Armco, a stainless-steel company based in Parsippany, N.J., agreed in September to purchase Pittsburgh-based Cyclops for $156 million in cash and stock.
Cyclops was set to close down its Bridgeville plant at the end of March, eliminating the jobs of 110 workers. But early this week, the company and the United Steelworkers union reached an interim agreement that might lead to a concessionary labor agreement at that plant and another stainless-steel operation in Titusville, Pa.
Part of the agreement included a study of how the Bridgeville operations could be tied to the Baltimore operation, which has a work force of about 350 and produces stainless-steel rods, wire, bars and billets.

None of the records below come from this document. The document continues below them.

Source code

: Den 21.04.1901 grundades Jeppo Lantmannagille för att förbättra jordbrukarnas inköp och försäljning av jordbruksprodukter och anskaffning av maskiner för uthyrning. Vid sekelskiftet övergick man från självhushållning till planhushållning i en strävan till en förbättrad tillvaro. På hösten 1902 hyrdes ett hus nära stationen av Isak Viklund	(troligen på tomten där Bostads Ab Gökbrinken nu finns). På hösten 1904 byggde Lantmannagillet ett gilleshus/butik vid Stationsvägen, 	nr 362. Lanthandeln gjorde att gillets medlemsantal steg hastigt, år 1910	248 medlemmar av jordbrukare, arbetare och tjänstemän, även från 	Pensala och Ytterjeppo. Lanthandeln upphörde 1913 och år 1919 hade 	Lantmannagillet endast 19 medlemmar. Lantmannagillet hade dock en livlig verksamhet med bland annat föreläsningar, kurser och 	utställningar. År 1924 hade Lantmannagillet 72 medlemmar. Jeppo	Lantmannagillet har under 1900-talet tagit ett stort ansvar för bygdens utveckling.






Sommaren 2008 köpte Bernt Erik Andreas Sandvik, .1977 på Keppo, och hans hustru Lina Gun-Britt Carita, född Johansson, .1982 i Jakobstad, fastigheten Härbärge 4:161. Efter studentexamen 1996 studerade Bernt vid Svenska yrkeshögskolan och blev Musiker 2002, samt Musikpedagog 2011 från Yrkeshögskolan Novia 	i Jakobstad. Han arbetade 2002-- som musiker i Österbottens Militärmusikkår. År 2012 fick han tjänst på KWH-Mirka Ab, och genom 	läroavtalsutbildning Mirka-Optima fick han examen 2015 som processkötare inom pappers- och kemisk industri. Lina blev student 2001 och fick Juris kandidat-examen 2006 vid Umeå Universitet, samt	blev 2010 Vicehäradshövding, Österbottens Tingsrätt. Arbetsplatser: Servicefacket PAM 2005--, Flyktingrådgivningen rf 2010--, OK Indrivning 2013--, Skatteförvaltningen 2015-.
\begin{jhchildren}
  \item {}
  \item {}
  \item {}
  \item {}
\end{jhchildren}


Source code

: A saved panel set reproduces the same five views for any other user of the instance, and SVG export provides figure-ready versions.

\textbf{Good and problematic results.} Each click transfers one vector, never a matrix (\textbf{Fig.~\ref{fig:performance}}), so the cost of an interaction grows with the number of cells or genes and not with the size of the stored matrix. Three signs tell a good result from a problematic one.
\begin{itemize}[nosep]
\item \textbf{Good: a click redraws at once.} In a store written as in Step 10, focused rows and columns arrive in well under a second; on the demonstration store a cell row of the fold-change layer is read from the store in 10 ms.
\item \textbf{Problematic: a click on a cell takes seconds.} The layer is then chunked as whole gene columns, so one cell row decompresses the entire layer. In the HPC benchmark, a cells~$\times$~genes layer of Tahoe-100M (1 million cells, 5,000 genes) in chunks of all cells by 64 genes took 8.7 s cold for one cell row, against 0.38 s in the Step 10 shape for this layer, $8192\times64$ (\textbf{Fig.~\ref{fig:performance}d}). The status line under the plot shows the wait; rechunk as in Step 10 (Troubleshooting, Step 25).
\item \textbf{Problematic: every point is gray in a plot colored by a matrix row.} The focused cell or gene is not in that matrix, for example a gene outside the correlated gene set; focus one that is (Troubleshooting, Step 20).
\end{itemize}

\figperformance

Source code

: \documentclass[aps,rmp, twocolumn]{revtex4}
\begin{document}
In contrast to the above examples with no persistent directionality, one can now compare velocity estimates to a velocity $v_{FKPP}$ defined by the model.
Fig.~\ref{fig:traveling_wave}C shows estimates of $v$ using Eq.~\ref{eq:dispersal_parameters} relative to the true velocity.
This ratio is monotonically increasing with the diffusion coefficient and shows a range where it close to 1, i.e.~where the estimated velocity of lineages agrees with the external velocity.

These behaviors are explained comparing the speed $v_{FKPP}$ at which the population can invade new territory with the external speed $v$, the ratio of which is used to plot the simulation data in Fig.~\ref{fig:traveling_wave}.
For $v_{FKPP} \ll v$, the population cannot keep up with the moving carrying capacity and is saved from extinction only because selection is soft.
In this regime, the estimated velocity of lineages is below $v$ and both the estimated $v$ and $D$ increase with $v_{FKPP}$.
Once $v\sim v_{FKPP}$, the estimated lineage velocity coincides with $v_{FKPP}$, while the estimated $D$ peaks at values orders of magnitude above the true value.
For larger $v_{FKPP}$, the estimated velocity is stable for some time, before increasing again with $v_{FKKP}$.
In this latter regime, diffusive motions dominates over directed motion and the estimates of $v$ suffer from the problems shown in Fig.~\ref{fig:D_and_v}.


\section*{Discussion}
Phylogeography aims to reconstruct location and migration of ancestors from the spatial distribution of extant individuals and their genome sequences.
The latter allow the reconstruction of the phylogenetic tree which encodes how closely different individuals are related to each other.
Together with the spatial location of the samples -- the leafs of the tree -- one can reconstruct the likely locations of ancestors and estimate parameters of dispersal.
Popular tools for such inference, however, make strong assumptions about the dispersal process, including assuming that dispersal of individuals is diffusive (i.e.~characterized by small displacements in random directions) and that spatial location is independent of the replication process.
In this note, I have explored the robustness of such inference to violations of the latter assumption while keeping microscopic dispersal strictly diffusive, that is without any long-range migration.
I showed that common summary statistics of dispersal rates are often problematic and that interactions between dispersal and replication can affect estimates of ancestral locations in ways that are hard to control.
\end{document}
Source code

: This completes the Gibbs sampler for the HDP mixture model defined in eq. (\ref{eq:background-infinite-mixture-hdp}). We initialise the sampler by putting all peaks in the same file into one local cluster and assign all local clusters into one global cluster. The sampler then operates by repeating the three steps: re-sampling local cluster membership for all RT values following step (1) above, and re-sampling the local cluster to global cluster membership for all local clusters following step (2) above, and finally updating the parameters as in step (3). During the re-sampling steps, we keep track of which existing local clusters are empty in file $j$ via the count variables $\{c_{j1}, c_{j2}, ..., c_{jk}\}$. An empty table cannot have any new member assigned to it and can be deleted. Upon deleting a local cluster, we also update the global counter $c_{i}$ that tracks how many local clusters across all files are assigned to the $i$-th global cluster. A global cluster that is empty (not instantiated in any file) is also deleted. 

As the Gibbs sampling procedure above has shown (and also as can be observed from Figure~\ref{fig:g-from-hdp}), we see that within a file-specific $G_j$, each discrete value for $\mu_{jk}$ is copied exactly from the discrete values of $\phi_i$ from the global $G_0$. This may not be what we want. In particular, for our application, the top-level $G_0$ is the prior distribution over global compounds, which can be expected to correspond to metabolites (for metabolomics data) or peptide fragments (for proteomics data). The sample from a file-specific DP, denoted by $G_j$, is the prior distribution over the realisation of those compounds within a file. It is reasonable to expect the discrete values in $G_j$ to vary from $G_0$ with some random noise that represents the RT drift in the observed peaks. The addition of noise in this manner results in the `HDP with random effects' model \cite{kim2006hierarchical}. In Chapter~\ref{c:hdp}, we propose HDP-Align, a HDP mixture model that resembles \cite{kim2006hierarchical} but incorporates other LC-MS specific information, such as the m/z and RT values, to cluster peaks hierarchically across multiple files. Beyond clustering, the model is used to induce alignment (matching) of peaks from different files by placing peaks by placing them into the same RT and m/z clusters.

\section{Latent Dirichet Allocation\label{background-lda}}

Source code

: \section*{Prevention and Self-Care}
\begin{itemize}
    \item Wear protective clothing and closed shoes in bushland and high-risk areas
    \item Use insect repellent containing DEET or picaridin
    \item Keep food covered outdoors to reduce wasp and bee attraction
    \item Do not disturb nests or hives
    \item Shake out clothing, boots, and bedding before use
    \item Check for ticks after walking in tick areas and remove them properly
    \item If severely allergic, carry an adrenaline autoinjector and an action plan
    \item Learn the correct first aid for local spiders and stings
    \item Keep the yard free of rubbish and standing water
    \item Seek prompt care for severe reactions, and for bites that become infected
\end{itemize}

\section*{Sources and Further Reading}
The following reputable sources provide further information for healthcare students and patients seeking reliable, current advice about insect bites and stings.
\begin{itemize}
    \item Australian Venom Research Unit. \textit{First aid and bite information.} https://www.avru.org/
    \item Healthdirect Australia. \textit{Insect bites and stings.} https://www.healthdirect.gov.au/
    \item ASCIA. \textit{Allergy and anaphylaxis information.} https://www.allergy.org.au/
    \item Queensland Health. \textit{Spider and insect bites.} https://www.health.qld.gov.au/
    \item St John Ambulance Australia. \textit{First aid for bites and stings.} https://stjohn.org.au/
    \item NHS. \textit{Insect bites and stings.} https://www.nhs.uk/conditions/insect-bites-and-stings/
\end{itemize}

Robert E. Hein, president of Baltimore Specialty Steels, will be coordinating the study, which is scheduled to be completed by April 1.
Such arrangements generally involve one plant's producing semi-finished products and then shipping them to the other plant for finishing work, Mr. Hein said. Both plants now do both processes, he said.
Armco has been trying to sell Baltimore Specialty Steels for 18 months. Mr. Hein does not expect that to change even if the combination is successful, since Armco is intent on leaving the stainless-steel rod and wire business.
David Wilson, district director of the Steelworkers union in Maryland, said the union is negotiating with Baltimore Specialty Steels over the issue of moving work to Bridgeville, which he said would mean fewer jobs in Baltimore.
"The alternative to that is the plant closing down," Mr. Wilso said. "This is the lesser of the two evils."